Calling for laws for protection of bio-diversity which is specific to India due to its geography, the President of the forum for biotechnology and food security, Devinder Sharma said though the country is fighting in the WTO for protecting basmati under the geographical indicators, it has not yet framed norms for the Geographical Appellation Act, notified in December 1999. According to Sharma, now that USPTO has passed the ruling, basmati cannot be protected in the US. But, these rules, once framed, would help in protecting other things which are traditionally important for India, like alphonso mango, Kanjeevaram sarees and Darjeeling tea.

Dr Mangla Rai, deputy director general for crops at Indian Council of Agricultural Research asked the government to frame and implement laws sooner than later on plant variety protection, bio-diversity and geographical protection. Had the geographical protection law been there, RiceTec could not have branded its rice lines as "basmati rice lines and grains" in the first place, as the law would have protected basmati on the basis of geographical indicators, Rai said.
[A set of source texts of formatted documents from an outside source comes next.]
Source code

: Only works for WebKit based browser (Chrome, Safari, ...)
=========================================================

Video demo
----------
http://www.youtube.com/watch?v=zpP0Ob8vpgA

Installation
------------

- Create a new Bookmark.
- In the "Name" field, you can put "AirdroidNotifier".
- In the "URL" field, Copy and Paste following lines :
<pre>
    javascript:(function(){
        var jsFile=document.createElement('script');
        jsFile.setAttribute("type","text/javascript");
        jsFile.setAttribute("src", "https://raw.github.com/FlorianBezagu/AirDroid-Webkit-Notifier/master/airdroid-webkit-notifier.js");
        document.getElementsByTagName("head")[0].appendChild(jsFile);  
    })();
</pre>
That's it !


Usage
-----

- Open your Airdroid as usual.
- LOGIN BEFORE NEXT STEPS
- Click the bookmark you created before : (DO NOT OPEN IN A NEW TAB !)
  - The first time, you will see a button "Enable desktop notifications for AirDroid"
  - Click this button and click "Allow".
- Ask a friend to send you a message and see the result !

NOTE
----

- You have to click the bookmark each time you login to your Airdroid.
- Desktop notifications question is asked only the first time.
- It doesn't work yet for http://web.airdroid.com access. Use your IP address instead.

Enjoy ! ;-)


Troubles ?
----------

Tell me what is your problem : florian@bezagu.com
Once laws on bio-diversity and plant variety are made, any country using Indian germplasm to evolve new varieties, will have to pay India and share benefits of the outcome.
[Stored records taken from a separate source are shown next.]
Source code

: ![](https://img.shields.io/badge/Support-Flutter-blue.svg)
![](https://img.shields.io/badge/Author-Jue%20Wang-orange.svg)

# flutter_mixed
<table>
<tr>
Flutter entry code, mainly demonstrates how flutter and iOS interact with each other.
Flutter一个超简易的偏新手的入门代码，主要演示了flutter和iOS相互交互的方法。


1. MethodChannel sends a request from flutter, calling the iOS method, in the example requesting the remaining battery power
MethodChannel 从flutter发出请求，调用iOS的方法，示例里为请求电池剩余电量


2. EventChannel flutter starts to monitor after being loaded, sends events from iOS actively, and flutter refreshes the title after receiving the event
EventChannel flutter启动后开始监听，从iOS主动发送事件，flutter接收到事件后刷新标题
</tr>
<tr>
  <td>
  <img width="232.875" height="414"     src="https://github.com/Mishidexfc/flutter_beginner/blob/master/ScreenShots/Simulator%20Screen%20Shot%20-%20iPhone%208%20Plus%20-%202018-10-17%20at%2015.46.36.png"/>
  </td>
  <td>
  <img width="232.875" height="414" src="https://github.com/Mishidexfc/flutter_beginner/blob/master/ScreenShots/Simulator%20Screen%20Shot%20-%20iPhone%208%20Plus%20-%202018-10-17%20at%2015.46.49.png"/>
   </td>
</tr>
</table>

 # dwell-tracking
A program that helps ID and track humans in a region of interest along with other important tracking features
(B) Enable Patenting of Plant Hybrids

Many activists are aghast at what they perceive as a blatant case of bio-piracy (Hybrid variety of basmati patented by RiceTec) although there is no law against using original strain to develop hybrid varieties. It is to be recalled that much of India's green revolution was engendered by strains acquired from other countries. More fundamentally, rice itself traces its origins to former Mesopotamia and not to the US or even India. Experts in the field say the idea of developing hybrids using an original strain is widely accepted worldwide and is beyond dispute. Ironically, India itself developed a hardy variety called Pusa basmati by transferring a dwarfing gene from a Taiwanese semi-dwarf variety called Taichung Native 1.
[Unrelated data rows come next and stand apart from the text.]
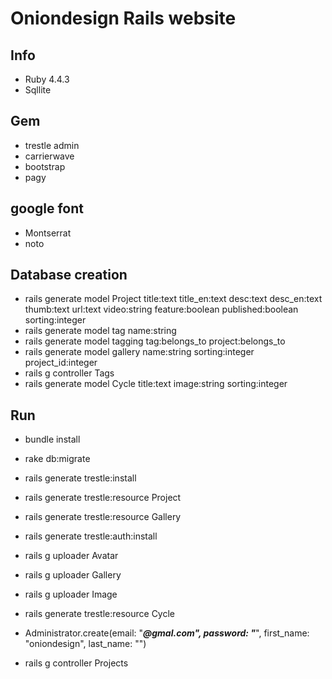 # Oniondesign Rails website

## Info 
* Ruby 4.4.3
* Sqllite

## Gem
* trestle admin
* carrierwave
* bootstrap
* pagy

## google font
* Montserrat
* noto

## Database creation
* rails generate model Project title:text title_en:text desc:text desc_en:text thumb:text url:text video:string feature:boolean published:boolean sorting:integer
* rails generate model tag name:string
* rails generate model tagging tag:belongs_to project:belongs_to
* rails generate model gallery name:string sorting:integer project_id:integer
* rails g controller Tags
* rails generate model Cycle title:text image:string sorting:integer


## Run
* bundle install
* rake db:migrate
* rails generate trestle:install
* rails generate trestle:resource Project
* rails generate trestle:resource Gallery
* rails generate trestle:auth:install
* rails g uploader Avatar
* rails g uploader Gallery
* rails g uploader Image

* rails generate trestle:resource Cycle

* Administrator.create(email: "*****@gmal.com", password: "*****", first_name: "oniondesign", last_name: "")

* rails g controller Projects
The second aspect of the amendment required in our patent law is to allow patenting of improved varieties upon the existing material. This would allow the patenting of hybrids, the results of plant breeding. US law allows a company to use basmati type material and come up with new lines. India can also come up with a law and improve upon existing material from other countries and claim intellectual property rights on them. India itself does a lot of research in breeding. In fact Indian scientists would want protection too.

3. Improve Patent Awareness

Patent awareness among scientists, technocrats, and legal experts is emerging as an important capability for a nation without which in the new WTO era it would be difficult for a developing country like India to survive in trade and commerce. R A Mashelkar, the Director-General of the Council of Scientific and Industrial Research and a long-time advocate of patent literacy views the basmati episode as a yet another provocation, after turmeric case, to have a far greater patent awareness.